Evos fl auto imaging system microscope

Tumor tissues were enzymatically digested and processed as described previously [81 (link)]. Briefly, freshly harvested tissues were digested with 0.012% (w/v) collagenase XI (Sigma) and 0.012% (w/v) dispase (GIBCO, MD, USA) in DMEM media containing 1% FBS (GIBCO) and embedded in growth factor reduced Matrigel (BD Biosciences, San Jose, CA, USA). The organoids were cultured in AdDMEM/F12 (GIBCO) media supplemented with 0.1% insulin–transferrin–selenium (ITS-G) (100×) (Gibco™, MD, USA), FGF10, and FGF 2 (PreproTech, Cranbury, NJ, USA), in a 5% CO₂ incubator at 37 °C. On the 5th day, the tumor organoids were treated with drugs, and changes in the size and morphology were followed consecutively for 7 days. The bright-field images were acquired on an EVOS^® FL auto imaging system microscope (Life Technologies, CA, USA), followed by quantification of the change in area of selected organoids.

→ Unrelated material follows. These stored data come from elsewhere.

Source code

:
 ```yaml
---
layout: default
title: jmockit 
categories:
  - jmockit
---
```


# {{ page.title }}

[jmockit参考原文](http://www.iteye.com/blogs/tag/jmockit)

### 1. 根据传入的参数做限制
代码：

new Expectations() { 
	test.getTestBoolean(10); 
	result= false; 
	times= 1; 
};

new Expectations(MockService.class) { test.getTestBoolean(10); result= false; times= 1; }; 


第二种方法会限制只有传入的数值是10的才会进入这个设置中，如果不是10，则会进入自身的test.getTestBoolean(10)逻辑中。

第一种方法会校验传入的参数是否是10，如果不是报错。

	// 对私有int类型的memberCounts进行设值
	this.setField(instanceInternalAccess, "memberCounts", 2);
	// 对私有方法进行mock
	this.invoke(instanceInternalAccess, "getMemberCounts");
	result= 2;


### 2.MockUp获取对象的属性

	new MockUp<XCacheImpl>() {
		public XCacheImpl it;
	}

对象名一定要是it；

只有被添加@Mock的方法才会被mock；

The trans-endothelial migration (TEM) was performed as described earlier [76 (link)]. Briefly, we seeded 5 × 10⁵ brain endothelial cells on the upper outer surface of the gelatin coated trans-well for 24 h. In the lower chamber, 5 × 10⁵ human astrocytes were cultured for 24 h. the next day, drug treated brain tropic SKBrM3 cells were seeded onto the top of endothelial cells in a trans-well insert. All the three cells types were incubated for the next 16 h in co-culture conditions, and transmigrated cells were counted by fixing cells in 100% methanol and stained with 0.1% crystal violet. Transmigrated cells were imaged and counted using an EVOS^® FL auto imaging system microscope (Life Technologies, CA, USA).